The language begins to become more specific during this period.  Texts begin to describe how the bishop must confirm with chrism (Autun Sacramentary 106:542-542a; Jesse, Letter on Baptism; Gelasian Sacramentary of Gellone, “Order for Baptizing the Sick,” 2382ff.; Order 15 117-120).[14]  Language very similar to Ordo XI becomes common, such as in the Gelasian Sacramentary of Gellone: “Take care that this not be neglected, because then every lawful baptism may be confirmed in the name of Christianity” (710-713).[15]  Almost identical language is found in the Autun Sacramentary (106:542-542a), Ordo 28 (76-79) and Ordo 28A (76-79).[16] 

Johnson notes that during this period: 
It is not altogether clear, however, which of the Roman postbaptismal rites to be   performed by the bishop – whether the handlaying with prayer for the sevenfold gift of the Holy Spirit or the subsequent anointing – comprised this newly developing “confirmation” rite in the early Middle Ages.[17]
This is not surprising since the two actions happened consecutively and were performed only by the bishop.  During the examination of the development of confirmation we have seen that while under the influence of Acts 8 the most common understanding has been that the imposition of the hand gives the Spirit, there has also been a significant opinion that chrismation gives the Spirit.

III. Charlemagne and baptism
Susan Keefe has emphasized the importance that baptism held during the Carolingian period.  She comments: 
The rite of baptism played a crucial role in the Carolingian world with its great divide between the baptized and the unbaptized: the faithful and the infidels. Baptism established one’s identity in society and membership in the church. The Franks perceived baptism as a realignment of allegiances.  An exchange of lords took place.  Pagan, heathen, or infant renounced the devil and idolatry and professed faith in the Triune God.[18]
In 812 Charlemagne sent out a circular letter to the bishops asking a series of questions about how baptism was practiced and understood in their church.  We possess a number of the responses that were written by the bishops and they provide important insight into the rite of baptism used in those churches and also into the character of Charlemagene’s “liturgical reform.”  It has been an assumption of medieval liturgical scholarship that Pepin III and then Charlemagne engaged in a liturgical reform program that sought to unify the liturgy used in their land.

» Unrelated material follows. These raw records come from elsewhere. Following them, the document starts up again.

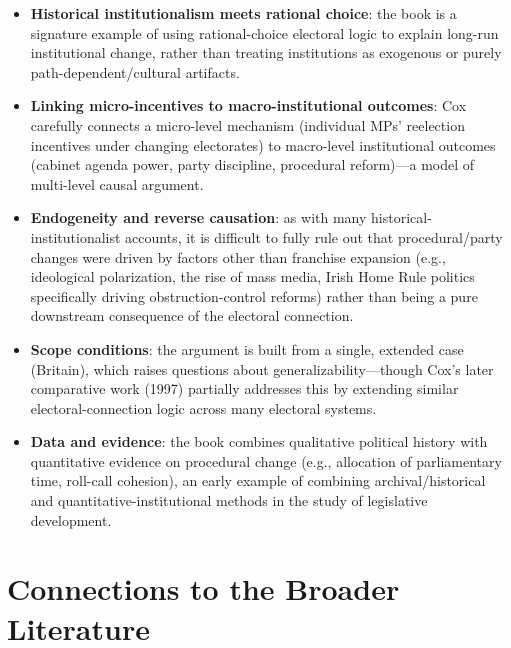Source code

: \documentclass[12pt]{article}
\begin{document}
\begin{itemize}[leftmargin=*, itemsep=4pt]
    \item \textbf{Historical institutionalism meets rational choice}: the book is a signature example of using rational-choice electoral logic to explain long-run institutional change, rather than treating institutions as exogenous or purely path-dependent/cultural artifacts.
    \item \textbf{Linking micro-incentives to macro-institutional outcomes}: Cox carefully connects a micro-level mechanism (individual MPs' reelection incentives under changing electorates) to macro-level institutional outcomes (cabinet agenda power, party discipline, procedural reform)---a model of multi-level causal argument.
    \item \textbf{Endogeneity and reverse causation}: as with many historical-institutionalist accounts, it is difficult to fully rule out that procedural/party changes were driven by factors other than franchise expansion (e.g., ideological polarization, the rise of mass media, Irish Home Rule politics specifically driving obstruction-control reforms) rather than being a pure downstream consequence of the electoral connection.
    \item \textbf{Scope conditions}: the argument is built from a single, extended case (Britain), which raises questions about generalizability---though Cox's later comparative work (1997) partially addresses this by extending similar electoral-connection logic across many electoral systems.
    \item \textbf{Data and evidence}: the book combines qualitative political history with quantitative evidence on procedural change (e.g., allocation of parliamentary time, roll-call cohesion), an early example of combining archival/historical and quantitative-institutional methods in the study of legislative development.
\end{itemize}

\section{Connections to the Broader Literature}
\end{document}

However Keefe and Byer have recently argued convincingly that the evidence does not support such a claim for three reasons.  First, Keefe observes:
The reform legislation is what has led some liturgical historians to state that the goal of the reformers was the conformity of the liturgy according to the Roman rite.  The legislation regarding baptism, however, ranges from saying nothing at all about “Roman,” to vague terms such as “the Roman custom” or “the Roman tradition,” to certain imprecisely defined rites, such as the rite of the scrutinies, or the Paschal and Pentecost rite.[19]
Second, she notes that Charlemagne’s baptismal questions do not provide any evidence of a desire to impose one rite of baptism.  The questions about the parts of the baptismal rite follow no known liturgical ordo. Furthermore, Keefe points out: “He never uses the word ‘Roman,’ and he omits the topics of triple immersion and a second post-baptismal chrismation (episcopal confirmation), two chief features of the Roman rite in contrast to the Spanish custom of a single immersion and the Old Gallican and north-Italian custom of only one post-baptismal chrismation.”[20]

Finally, the liturgical evidence itself does not demonstrate anything close to a unified baptismal rite.  Instead, there is tremendous local diversity.  Keefe points out that, “Historians have been fascinated by the diversity because the opposite was supposed to be true. The Carolingian Reform was supposed to have achieved standardization and conformity in liturgical practice.”[21]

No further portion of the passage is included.